◆ REQUIRED WORK ◆
Set down the first line below and each line after it, ending with the one that holds "1. Програма зібрана". Pictures do not belong in the copy.

-------- AVAILABLE DATA --------

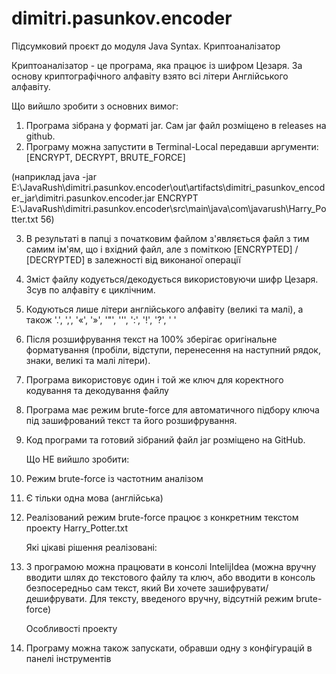 # dimitri.pasunkov.encoder

Підсумковий проєкт до модуля Java Syntax. Криптоаналізатор

Криптоаналізатор - це програма, яка працює із шифром Цезаря.
За основу криптографічного алфавіту взято всі літери Англійського алфавіту.

   Що вийшло зробити з основних вимог:

1. Програма зібрана у форматі jar. Сам jar файл розміщено в releases на github.
2. Програму можна запустити в Terminal-Local передавши аргументи: [ENCRYPT, DECRYPT, BRUTE_FORCE]  

(наприклад java -jar E:\JavaRush\dimitri.pasunkov.encoder\out\artifacts\dimitri_pasunkov_encoder_jar\dimitri.pasunkov.encoder.jar ENCRYPT E:\JavaRush\dimitri.pasunkov.encoder\src\main\java\com\javarush\Harry_Potter.txt 56)
  

3. В результаті в папці з початковим файлом з'являється файл з тим самим ім'ям, що і вхідний файл, але з поміткою [ENCRYPTED] / [DECRYPTED] в залежності від виконаної операції
4. Зміст файлу кодується/декодується використовуючи шифр Цезаря. Зсув по алфавіту є циклічним.
5. Кодуються лише літери англійського алфавіту (великі та малі), а також '.', ',', '«', '»', '"', '\'', ':', '!', '?', ' '
6. Після розшифрування текст на 100% зберігає оригінальне форматування (пробіли, відступи, перенесення на наступний рядок, знаки, великі та малі літери).
7. Програма використовує один і той же ключ для коректного кодування та декодування файлу
8. Програма має режим brute-force для автоматичного підбору ключа під зашифрований текст та його розшифрування.
9. Код програми та готовий зібраний файл jar розміщено на GitHub.

   
   Що НЕ вийшло зробити:

1. Режим brute-force із частотним  аналізом
2. Є тільки одна мова (англійська)
3. Реалізований режим brute-force працює з конкретним текстом проекту Harry_Potter.txt

   
   Які цікаві рішення реалізовані:

1. З програмою можна працювати в консолі IntelijIdea (можна вручну вводити шлях до текстового файлу та ключ, або вводити в консоль безпосередньо сам текст, який Ви хочете зашифрувати/дешифрувати. Для тексту, введеного вручну, відсутній режим brute-force)
   

   Особливості проекту

1. Програму можна також запускати, обравши одну з конфігурацій в панелі інструментів
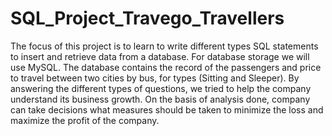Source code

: # SQL_Project_Travego_Travellers
The focus of this project is to learn to write different types SQL statements to insert and retrieve data from a database. For database storage we will use MySQL.
The database contains the record of the passengers and price to travel between two cities by bus,
for types (Sitting and Sleeper). By answering the different types of questions, we tried to help the company understand its business growth.
On the basis of analysis done, company can take decisions what measures should be taken to minimize the loss and maximize the profit of the company.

--------

◆ ANSWER TO THE EXERCISE ◆
 # dimitri.pasunkov.encoder

Підсумковий проєкт до модуля Java Syntax. Криптоаналізатор

Криптоаналізатор - це програма, яка працює із шифром Цезаря.
За основу криптографічного алфавіту взято всі літери Англійського алфавіту.

   Що вийшло зробити з основних вимог:

1. Програма зібрана у форматі jar. Сам jar файл розміщено в releases на github.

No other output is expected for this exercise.